С волнением смотрел я на вождя народов, приближавшегося ко мне. Я увидел, как Климент Ефремович показал на меня товарищу Сталину. Они остановились. Полуденное солнце освещало их.
Иосиф Виссарионович поздоровался со мной и начал задавать мне вопросы. Мне показалось, что это говорит давно знакомый товарищ. Расспрашивая меня о моей работе, товарищ Сталин показал большое знание авиации.
Очевидно, Ворошилов уже рассказывал ему о моих воздушных приключениях, потому что Иосиф Виссарионович спросил меня:
— Почему вы не пользуетесь парашютом, а обычно стараетесь спасти машину?
Я объяснил, что летаю на опытных ценных машинах, которые надо беречь во что бы то ни стало. Во время испытания мысль направлена к тому, чтобы благополучно довести машину до земли.
— Ваша жизнь, — сказал товарищ Сталин, — дороже нам любой машины. Надо обязательно пользоваться парашютом, если есть в этом нужда!
Мне предложили показать фигурные полеты.
Я запустил мотор и свечой взвился в воздух на моей прекрасной машине. Я старался проделать самые сложные фигуры особенно красиво и легко…»
Тому, кто не жил в то время — а я жил, — просто невозможно вообразить, что значили эти несколько одобрительных слов, как тогда реагировали люди на внимание Сталина, направленное на определенное лицо.

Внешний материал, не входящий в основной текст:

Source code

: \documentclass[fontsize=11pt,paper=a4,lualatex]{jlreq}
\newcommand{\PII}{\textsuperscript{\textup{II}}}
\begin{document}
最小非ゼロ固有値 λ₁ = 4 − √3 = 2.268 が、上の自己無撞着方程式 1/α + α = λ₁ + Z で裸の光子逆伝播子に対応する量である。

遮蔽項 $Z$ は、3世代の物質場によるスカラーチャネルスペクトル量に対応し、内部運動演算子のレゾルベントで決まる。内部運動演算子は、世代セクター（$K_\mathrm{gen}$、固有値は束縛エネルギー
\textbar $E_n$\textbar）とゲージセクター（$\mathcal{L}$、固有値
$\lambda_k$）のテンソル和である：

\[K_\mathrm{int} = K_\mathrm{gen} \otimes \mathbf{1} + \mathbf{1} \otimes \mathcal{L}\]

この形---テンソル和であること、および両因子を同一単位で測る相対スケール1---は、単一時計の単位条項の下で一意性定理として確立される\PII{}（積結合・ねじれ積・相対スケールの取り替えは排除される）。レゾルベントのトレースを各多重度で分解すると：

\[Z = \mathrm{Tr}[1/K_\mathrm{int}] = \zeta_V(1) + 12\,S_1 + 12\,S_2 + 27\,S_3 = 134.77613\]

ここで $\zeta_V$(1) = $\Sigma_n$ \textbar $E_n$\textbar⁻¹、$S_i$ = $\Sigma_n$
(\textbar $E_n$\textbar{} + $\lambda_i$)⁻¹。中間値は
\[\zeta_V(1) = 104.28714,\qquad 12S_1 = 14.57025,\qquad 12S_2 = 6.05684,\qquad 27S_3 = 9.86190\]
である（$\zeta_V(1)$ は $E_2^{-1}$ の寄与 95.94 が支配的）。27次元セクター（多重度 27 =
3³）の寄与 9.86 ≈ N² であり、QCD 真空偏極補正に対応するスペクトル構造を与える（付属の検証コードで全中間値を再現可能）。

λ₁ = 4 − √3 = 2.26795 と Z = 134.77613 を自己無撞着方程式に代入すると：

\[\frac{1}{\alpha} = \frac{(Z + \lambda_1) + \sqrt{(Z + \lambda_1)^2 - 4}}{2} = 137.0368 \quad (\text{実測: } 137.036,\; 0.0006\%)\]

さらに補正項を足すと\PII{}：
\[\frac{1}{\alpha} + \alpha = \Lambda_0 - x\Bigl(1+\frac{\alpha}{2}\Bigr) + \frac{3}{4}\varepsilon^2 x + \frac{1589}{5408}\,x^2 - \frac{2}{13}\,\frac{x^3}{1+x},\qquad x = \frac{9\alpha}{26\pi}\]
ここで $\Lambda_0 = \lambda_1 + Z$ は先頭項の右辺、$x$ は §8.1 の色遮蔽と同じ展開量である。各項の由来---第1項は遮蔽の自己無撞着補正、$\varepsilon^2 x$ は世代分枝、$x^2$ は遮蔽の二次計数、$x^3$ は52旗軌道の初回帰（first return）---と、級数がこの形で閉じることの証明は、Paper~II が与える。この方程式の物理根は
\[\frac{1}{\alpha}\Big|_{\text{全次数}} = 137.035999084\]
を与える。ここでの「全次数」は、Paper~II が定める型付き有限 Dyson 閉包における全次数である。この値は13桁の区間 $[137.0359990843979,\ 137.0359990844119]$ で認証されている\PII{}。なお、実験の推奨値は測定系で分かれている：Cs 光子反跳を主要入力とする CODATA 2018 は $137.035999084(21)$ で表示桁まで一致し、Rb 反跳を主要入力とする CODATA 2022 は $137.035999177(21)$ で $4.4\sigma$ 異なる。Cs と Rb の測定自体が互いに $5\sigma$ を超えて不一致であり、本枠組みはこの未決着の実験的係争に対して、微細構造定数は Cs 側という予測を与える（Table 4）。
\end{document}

2 мая имя Чкалова узнала вся страна.
И Чкалов, конечно, прекрасно осознавал всю значительность происшедшего. И всячески подчеркивал потом, что слова, обращенные к нему, Чкалову, были адресованы всем пилотам Союза.
В недавнем прошлом опальный военный летчик Чкалов, изгнанный из армии, несчетно «проработанный», осужденный, густо увешанный малопочетными «бирками» лихача, считал себя в неоплатном долгу перед своей страной, перед народом, с этого дня и до последнего своего вздоха. И это в конце концов было оплачено им самой высокой ценой, доступной человеку, — ценой жизни.
* * *
После воздушного парада в Грановитой палате Кремля состоялся прием. Руководители страны чествовали авиаторов. В числе приглашенных были многие летчики-испытатели, естественно выглядевшие в этот день именинниками.
А. И. Жуков, бывший инструктор Чкалова, работавший в ту пору заводским испытателем, вспоминает:
«Вдруг он (Чкалов. — А. М.) поднял руку, призывая к вниманию. Зал затих. Чкалов звонко произнес слова, поразившие меня. Мне показалось, что здесь, в Грановитой палате, они прозвучали подобно громовому раскату.
— Учеников хвалят за учителей. Если говорят обо мне хорошо, значит, это хорошее и о том, кто учил меня летать. А мой дорогой инструктор по московской школе здесь. Вы его знаете. Это Александр Иванович Жуков… — И Валерий Павлович показал на меня».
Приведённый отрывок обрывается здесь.